What lines in the data hold the string "method"? Show them.

....

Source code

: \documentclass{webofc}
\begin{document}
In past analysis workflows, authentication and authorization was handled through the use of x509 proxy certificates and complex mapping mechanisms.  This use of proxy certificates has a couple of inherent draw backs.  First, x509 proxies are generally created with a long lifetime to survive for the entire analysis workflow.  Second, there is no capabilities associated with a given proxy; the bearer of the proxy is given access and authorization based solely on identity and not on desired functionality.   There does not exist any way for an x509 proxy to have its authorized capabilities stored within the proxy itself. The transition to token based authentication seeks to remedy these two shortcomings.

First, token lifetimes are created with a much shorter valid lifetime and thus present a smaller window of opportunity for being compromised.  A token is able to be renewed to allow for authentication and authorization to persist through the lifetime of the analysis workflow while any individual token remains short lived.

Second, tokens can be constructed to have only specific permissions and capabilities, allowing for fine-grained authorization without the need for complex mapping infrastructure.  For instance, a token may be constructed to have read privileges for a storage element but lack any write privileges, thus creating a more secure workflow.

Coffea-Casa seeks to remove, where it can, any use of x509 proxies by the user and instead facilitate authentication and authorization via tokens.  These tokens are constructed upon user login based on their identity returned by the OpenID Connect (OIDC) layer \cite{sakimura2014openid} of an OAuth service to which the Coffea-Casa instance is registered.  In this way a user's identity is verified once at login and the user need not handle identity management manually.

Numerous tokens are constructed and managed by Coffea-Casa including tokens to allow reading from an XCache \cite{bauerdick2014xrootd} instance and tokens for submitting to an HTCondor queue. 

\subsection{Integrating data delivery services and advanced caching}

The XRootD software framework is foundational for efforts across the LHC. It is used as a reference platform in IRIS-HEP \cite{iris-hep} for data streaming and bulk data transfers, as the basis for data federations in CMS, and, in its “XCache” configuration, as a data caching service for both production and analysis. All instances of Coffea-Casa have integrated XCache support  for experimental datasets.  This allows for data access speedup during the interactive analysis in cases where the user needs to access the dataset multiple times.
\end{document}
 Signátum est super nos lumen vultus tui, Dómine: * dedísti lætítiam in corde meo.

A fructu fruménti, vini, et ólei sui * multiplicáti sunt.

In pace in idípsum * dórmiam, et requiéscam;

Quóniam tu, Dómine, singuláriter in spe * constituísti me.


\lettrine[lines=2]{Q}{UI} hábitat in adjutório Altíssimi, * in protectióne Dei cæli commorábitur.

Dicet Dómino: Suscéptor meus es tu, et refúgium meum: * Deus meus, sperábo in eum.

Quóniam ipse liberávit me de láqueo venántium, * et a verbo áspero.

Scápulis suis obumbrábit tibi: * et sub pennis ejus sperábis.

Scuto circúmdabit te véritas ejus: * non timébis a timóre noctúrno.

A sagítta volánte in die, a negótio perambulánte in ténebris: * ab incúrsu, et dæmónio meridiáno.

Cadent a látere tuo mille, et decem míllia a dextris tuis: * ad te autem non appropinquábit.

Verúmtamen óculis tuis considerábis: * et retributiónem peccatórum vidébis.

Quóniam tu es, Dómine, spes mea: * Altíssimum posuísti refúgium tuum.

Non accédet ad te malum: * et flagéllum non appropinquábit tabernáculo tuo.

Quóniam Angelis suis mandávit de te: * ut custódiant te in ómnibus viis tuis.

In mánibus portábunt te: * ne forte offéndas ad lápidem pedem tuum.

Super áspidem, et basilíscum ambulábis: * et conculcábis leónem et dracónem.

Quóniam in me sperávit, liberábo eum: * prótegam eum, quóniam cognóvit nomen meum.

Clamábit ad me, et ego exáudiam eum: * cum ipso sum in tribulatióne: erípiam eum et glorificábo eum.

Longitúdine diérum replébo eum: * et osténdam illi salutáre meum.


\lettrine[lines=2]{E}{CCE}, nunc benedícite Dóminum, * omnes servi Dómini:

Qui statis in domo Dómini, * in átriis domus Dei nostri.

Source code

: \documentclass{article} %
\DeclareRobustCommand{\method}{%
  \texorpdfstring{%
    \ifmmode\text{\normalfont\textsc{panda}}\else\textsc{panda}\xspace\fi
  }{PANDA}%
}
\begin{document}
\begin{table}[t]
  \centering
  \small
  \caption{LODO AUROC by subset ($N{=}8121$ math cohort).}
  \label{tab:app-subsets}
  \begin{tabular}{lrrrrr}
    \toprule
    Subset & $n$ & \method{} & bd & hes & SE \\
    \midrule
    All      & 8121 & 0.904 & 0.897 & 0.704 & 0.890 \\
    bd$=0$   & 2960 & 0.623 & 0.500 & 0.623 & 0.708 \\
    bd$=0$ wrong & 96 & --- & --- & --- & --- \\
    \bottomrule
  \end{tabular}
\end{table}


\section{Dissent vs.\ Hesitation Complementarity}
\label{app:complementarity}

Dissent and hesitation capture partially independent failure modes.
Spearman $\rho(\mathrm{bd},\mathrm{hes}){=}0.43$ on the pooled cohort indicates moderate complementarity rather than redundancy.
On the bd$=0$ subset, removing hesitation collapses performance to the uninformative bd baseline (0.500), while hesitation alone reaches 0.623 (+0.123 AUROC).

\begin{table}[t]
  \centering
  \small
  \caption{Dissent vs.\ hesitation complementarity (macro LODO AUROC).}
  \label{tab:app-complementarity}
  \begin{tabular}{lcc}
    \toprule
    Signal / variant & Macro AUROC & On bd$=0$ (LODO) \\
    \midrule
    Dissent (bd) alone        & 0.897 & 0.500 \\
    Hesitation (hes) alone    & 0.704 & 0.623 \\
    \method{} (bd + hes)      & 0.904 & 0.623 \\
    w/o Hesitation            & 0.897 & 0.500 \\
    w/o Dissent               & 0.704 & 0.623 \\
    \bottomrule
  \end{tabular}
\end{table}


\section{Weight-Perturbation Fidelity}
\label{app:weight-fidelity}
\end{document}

....

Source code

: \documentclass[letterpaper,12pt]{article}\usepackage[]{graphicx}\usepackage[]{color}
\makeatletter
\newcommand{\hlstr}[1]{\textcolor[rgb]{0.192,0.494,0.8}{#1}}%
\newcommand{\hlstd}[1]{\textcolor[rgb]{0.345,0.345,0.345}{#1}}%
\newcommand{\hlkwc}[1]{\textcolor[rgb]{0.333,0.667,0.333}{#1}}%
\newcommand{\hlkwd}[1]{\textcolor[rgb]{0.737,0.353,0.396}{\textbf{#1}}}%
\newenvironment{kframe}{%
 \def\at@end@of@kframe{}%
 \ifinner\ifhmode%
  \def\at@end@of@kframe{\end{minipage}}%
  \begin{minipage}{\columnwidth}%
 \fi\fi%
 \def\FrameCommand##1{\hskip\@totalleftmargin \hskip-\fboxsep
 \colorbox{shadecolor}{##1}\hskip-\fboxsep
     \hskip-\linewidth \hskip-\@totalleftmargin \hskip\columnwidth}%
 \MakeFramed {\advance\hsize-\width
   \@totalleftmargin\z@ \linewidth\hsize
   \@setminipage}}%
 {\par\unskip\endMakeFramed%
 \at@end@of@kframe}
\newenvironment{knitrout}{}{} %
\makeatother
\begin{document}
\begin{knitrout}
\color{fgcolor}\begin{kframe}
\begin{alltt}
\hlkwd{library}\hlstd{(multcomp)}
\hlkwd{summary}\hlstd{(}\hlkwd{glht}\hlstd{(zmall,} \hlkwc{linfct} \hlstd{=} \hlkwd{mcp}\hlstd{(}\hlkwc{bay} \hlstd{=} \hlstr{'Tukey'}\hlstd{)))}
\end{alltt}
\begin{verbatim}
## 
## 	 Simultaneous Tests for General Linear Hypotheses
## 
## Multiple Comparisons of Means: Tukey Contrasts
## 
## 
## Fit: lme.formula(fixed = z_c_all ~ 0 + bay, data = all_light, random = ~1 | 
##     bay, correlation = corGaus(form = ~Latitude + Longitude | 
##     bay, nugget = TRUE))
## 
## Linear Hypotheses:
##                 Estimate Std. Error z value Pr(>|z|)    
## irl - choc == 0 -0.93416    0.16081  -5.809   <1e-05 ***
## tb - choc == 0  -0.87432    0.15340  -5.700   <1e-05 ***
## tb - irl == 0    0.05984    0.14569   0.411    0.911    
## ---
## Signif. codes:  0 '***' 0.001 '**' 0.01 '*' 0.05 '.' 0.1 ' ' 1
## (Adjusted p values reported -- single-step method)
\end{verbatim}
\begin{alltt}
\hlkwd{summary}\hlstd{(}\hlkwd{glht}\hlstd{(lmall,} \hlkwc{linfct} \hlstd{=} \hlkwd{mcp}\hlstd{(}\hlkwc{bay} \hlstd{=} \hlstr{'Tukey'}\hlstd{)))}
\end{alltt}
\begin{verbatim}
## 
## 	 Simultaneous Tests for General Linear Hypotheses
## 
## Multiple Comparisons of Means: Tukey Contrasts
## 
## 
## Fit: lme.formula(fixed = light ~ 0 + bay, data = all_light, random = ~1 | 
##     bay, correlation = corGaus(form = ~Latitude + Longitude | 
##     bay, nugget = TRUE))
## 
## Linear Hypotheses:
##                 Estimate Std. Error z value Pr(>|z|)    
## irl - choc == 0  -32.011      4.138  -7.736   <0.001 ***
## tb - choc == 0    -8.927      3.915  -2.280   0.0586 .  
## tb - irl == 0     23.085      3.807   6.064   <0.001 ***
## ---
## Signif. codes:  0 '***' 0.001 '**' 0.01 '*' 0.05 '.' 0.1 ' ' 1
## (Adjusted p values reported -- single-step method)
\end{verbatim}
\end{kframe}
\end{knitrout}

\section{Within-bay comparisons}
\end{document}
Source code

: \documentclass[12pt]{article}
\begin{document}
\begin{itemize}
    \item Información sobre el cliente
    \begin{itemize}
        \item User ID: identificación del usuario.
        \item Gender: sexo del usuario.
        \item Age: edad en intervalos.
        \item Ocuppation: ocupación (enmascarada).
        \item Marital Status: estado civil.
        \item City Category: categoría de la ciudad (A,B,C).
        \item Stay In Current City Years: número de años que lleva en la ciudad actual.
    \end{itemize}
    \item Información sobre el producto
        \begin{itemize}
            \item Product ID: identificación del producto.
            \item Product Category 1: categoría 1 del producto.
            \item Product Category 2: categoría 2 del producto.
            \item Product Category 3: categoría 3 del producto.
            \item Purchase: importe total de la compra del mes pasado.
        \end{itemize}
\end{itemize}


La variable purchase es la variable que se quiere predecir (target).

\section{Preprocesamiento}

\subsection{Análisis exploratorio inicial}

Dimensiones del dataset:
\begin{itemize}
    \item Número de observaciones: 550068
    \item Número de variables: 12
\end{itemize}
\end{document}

....

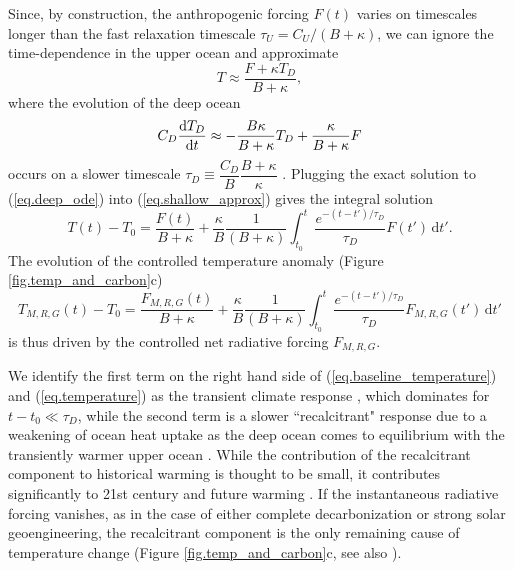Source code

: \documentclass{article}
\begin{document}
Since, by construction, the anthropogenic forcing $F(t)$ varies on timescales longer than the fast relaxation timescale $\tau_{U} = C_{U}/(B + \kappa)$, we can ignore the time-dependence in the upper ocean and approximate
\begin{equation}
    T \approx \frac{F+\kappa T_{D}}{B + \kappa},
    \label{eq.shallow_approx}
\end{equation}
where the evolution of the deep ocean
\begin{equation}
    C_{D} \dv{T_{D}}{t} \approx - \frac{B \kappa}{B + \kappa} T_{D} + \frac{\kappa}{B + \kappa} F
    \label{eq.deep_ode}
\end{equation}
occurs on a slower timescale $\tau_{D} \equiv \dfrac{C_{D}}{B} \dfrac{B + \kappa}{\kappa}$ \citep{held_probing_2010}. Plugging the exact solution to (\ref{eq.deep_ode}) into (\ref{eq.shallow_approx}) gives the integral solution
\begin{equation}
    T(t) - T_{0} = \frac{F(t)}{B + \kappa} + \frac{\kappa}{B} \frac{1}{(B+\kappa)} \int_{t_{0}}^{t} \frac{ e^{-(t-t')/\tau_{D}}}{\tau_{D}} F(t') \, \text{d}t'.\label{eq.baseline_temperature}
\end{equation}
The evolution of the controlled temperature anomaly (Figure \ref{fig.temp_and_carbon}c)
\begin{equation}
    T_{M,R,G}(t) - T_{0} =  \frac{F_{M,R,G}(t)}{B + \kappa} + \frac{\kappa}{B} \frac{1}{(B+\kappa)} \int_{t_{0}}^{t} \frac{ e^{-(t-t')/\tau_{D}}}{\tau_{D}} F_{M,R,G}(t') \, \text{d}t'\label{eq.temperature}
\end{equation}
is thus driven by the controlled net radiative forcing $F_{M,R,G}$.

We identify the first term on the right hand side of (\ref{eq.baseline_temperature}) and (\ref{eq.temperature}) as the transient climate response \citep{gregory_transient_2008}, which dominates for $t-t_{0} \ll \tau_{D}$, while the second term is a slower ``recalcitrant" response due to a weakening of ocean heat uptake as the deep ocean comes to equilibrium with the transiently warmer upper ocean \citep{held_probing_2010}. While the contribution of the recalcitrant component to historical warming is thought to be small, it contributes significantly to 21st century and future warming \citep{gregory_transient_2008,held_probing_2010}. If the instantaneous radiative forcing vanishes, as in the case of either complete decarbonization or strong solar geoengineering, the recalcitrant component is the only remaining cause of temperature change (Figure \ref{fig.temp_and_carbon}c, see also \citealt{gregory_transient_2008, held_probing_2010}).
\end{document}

....

## Answer section:
\DeclareRobustCommand{\method}{%
    Subset & $n$ & \method{} & bd & hes & SE \\
    \method{} (bd + hes)      & 0.904 & 0.623 \\
## (Adjusted p values reported -- single-step method)
## (Adjusted p values reported -- single-step method)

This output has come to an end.